▶ **TASK MATERIAL**

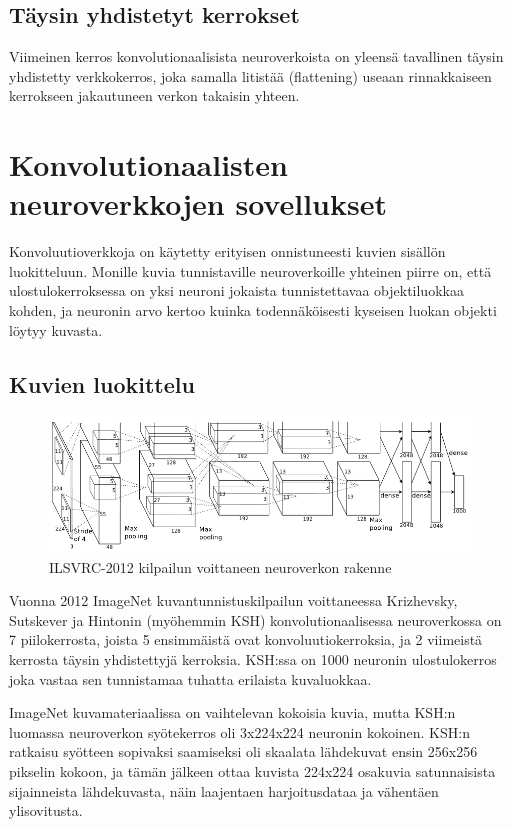 \documentclass[finnish]{tktltiki2}
\theoremstyle{definition}
\theoremstyle{remark}
\begin{document}
    \subsection{Täysin yhdistetyt kerrokset}
    Viimeinen kerros konvolutionaalisista neuroverkoista on yleensä tavallinen täysin yhdistetty verkkokerros, joka samalla litistää (flattening) useaan rinnakkaiseen kerrokseen jakautuneen verkon takaisin yhteen.

  \section{Konvolutionaalisten neuroverkkojen sovellukset}
    Konvoluutioverkkoja on käytetty erityisen onnistuneesti kuvien sisällön luokitteluun. Monille kuvia tunnistaville neuroverkoille yhteinen piirre on, että ulostulokerroksessa on yksi neuroni jokaista tunnistettavaa objektiluokkaa kohden, ja neuronin arvo kertoo kuinka todennäköisesti kyseisen luokan objekti löytyy kuvasta.

  \subsection{Kuvien luokittelu}

    \begin{figure}[h]
    \centering
    \includegraphics[scale=0.4]{imagenet}
    \caption{ILSVRC-2012 kilpailun voittaneen neuroverkon rakenne \cite{KSHimagenet2012}}
    \label{pic:hsk-neuralnet}
    \end{figure}

    Vuonna 2012 ImageNet kuvantunnistuskilpailun voittaneessa Krizhevsky, Sutskever ja Hintonin (myöhemmin KSH) konvolutionaalisessa neuroverkossa on 7 piilokerrosta, joista 5 ensimmäistä ovat konvoluutiokerroksia, ja 2 viimeistä kerrosta täysin yhdistettyjä kerroksia. KSH:ssa on 1000 neuronin ulostulokerros joka vastaa sen tunnistamaa tuhatta erilaista kuvaluokkaa.
    
    ImageNet kuvamateriaalissa on vaihtelevan kokoisia kuvia, mutta KSH:n luomassa neuroverkon syötekerros oli 3x224x224 neuronin kokoinen. KSH:n ratkaisu syötteen sopivaksi saamiseksi oli skaalata lähdekuvat ensin 256x256 pikselin kokoon, ja tämän jälkeen ottaa kuvista 224x224 osakuvia satunnaisista sijainneista lähdekuvasta, näin laajentaen harjoitusdataa ja vähentäen ylisovitusta.
    
\end{document}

▶ **EXERCISE DIRECTIONS**
Find the word "subsection" in the records and pull out each line that has it.

▶ **ANSWER TO THIS PROBLEM**
    \subsection{Täysin yhdistetyt kerrokset}
  \subsection{Kuvien luokittelu}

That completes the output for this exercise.